Scott: Thanks for having me Greg.
Greg: Yeah, so Scott, before we get into WannaCry, can you give us a little more background on what it is that Protinuum does in regards to cyber security?
Scott: Sure. So the short answer is that Protinuum's trying to bring order to the chaos of today's security operations environment, so that the team that is defending an organization's important information. We're doing that by bringing timely decision, quality information to their group of stakeholders, but also the broader business. Folks that are involved in the decisions that need to be made often in real-time.
So that when they're confronted with cyber attacks, like what we've seen with WannaCry this past week, they have fast, informed decisions unfolding. And context is everything. What we've seen historically in this space is a lack of context. And what Protinuum's single mission is, is to improve that context. So the decisions are made faster and the decisions themselves produce much more effective results.
Greg: Interesting. And yeah, just kinda speak more to that topic. Obviously you're talking about, again, C-suite involved in these actual discussions and I know there's a lotta misinformation out there, especially out in the the main media, if you talk about like CNN or MSNBC, how they talk about cyber attacks is very generalized. So I bet C-suite executives have to relearn a lot of this.
Scott: That's very true, yes. They're getting to the point where they're inundated with information, and I won't call it false information, but much of it is inaccurate and based on perceptions. And what we've seen with WannaCry has been serious, but it's been reported as the single biggest cyber attack in history, and things like that just aren't true. What the C team is really looking for from the cyber security executive of Seeso [SP] is some interpretation, quickly, about what does this mean to our business? Are we exposed? Have we been infected? And if we have been, what does it mean? Are we shutting down a particular system or a major part of the business? Should we expect an outage? And then if so, what's the mitigation strategy? So ultimately they're looking for concrete representation of risk, not just flashy headlines.

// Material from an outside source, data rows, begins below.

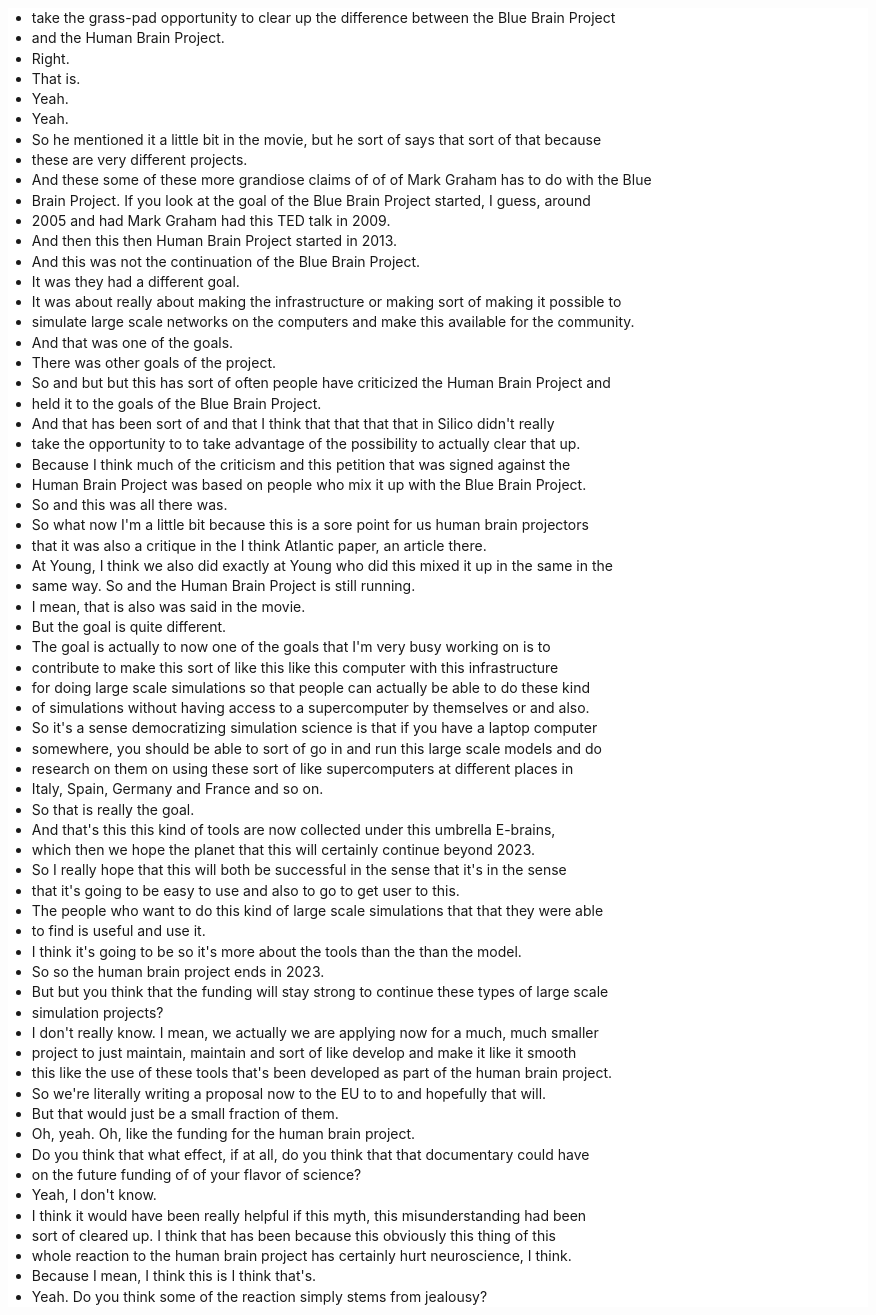 *  take the grass-pad opportunity to clear up the difference between the Blue Brain Project
*  and the Human Brain Project.
*  Right.
*  That is.
*  Yeah.
*  Yeah.
*  So he mentioned it a little bit in the movie, but he sort of says that sort of that because
*  these are very different projects.
*  And these some of these more grandiose claims of of of Mark Graham has to do with the Blue
*  Brain Project. If you look at the goal of the Blue Brain Project started, I guess, around
*  2005 and had Mark Graham had this TED talk in 2009.
*  And then this then Human Brain Project started in 2013.
*  And this was not the continuation of the Blue Brain Project.
*  It was they had a different goal.
*  It was about really about making the infrastructure or making sort of making it possible to
*  simulate large scale networks on the computers and make this available for the community.
*  And that was one of the goals.
*  There was other goals of the project.
*  So and but but this has sort of often people have criticized the Human Brain Project and
*  held it to the goals of the Blue Brain Project.
*  And that has been sort of and that I think that that that that in Silico didn't really
*  take the opportunity to to take advantage of the possibility to actually clear that up.
*  Because I think much of the criticism and this petition that was signed against the
*  Human Brain Project was based on people who mix it up with the Blue Brain Project.
*  So and this was all there was.
*  So what now I'm a little bit because this is a sore point for us human brain projectors
*  that it was also a critique in the I think Atlantic paper, an article there.
*  At Young, I think we also did exactly at Young who did this mixed it up in the same in the
*  same way. So and the Human Brain Project is still running.
*  I mean, that is also was said in the movie.
*  But the goal is quite different.
*  The goal is actually to now one of the goals that I'm very busy working on is to
*  contribute to make this sort of like this like this computer with this infrastructure
*  for doing large scale simulations so that people can actually be able to do these kind
*  of simulations without having access to a supercomputer by themselves or and also.
*  So it's a sense democratizing simulation science is that if you have a laptop computer
*  somewhere, you should be able to sort of go in and run this large scale models and do
*  research on them on using these sort of like supercomputers at different places in
*  Italy, Spain, Germany and France and so on.
*  So that is really the goal.
*  And that's this this kind of tools are now collected under this umbrella E-brains,
*  which then we hope the planet that this will certainly continue beyond 2023.
*  So I really hope that this will both be successful in the sense that it's in the sense
*  that it's going to be easy to use and also to go to get user to this.
*  The people who want to do this kind of large scale simulations that that they were able
*  to find is useful and use it.
*  I think it's going to be so it's more about the tools than the than the model.
*  So so the human brain project ends in 2023.
*  But but you think that the funding will stay strong to continue these types of large scale
*  simulation projects?
*  I don't really know. I mean, we actually we are applying now for a much, much smaller
*  project to just maintain, maintain and sort of like develop and make it like it smooth
*  this like the use of these tools that's been developed as part of the human brain project.
*  So we're literally writing a proposal now to the EU to to and hopefully that will.
*  But that would just be a small fraction of them.
*  Oh, yeah. Oh, like the funding for the human brain project.
*  Do you think that what effect, if at all, do you think that that documentary could have
*  on the future funding of of your flavor of science?
*  Yeah, I don't know.
*  I think it would have been really helpful if this myth, this misunderstanding had been
*  sort of cleared up. I think that has been because this obviously this thing of this
*  whole reaction to the human brain project has certainly hurt neuroscience, I think.
*  Because I mean, I think this is I think that's.
*  Yeah. Do you think some of the reaction simply stems from jealousy?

Greg: Have you had a chance to dive into what actually causes malware outbreak, and what types of clues do we have now on how this worm actually came to be?
Scott: So yeah, I spent a lotta time almost nonstop since Friday evening when it was first brought to my attention by some of our customers. And there's several vectors to look at, to begin with. The first initial outbreak, just because of the timing of when the encryption screen was set up to, you know, pop up in front of the users, we first began seeing that in Asia. In fact, the exposure there, although it was very quiet, was in places like: Thailand, Vietnam, certainly China has begun to report on it and across Russia. So there was quite a bit of activity that was being seen in those environments, but it wasn't making the press initially. It started to hit the press later in the day on Friday, when across Europe we had outages in places like Deutsche Bahn in Germany, Telefonica in Spain, as you mentioned, the national healthcare system there in the U.K., where literally dozens of hospitals in Scotland and in England were having to turn away patients. So that's...that was the first vector, was as it began to expose itself and ransom.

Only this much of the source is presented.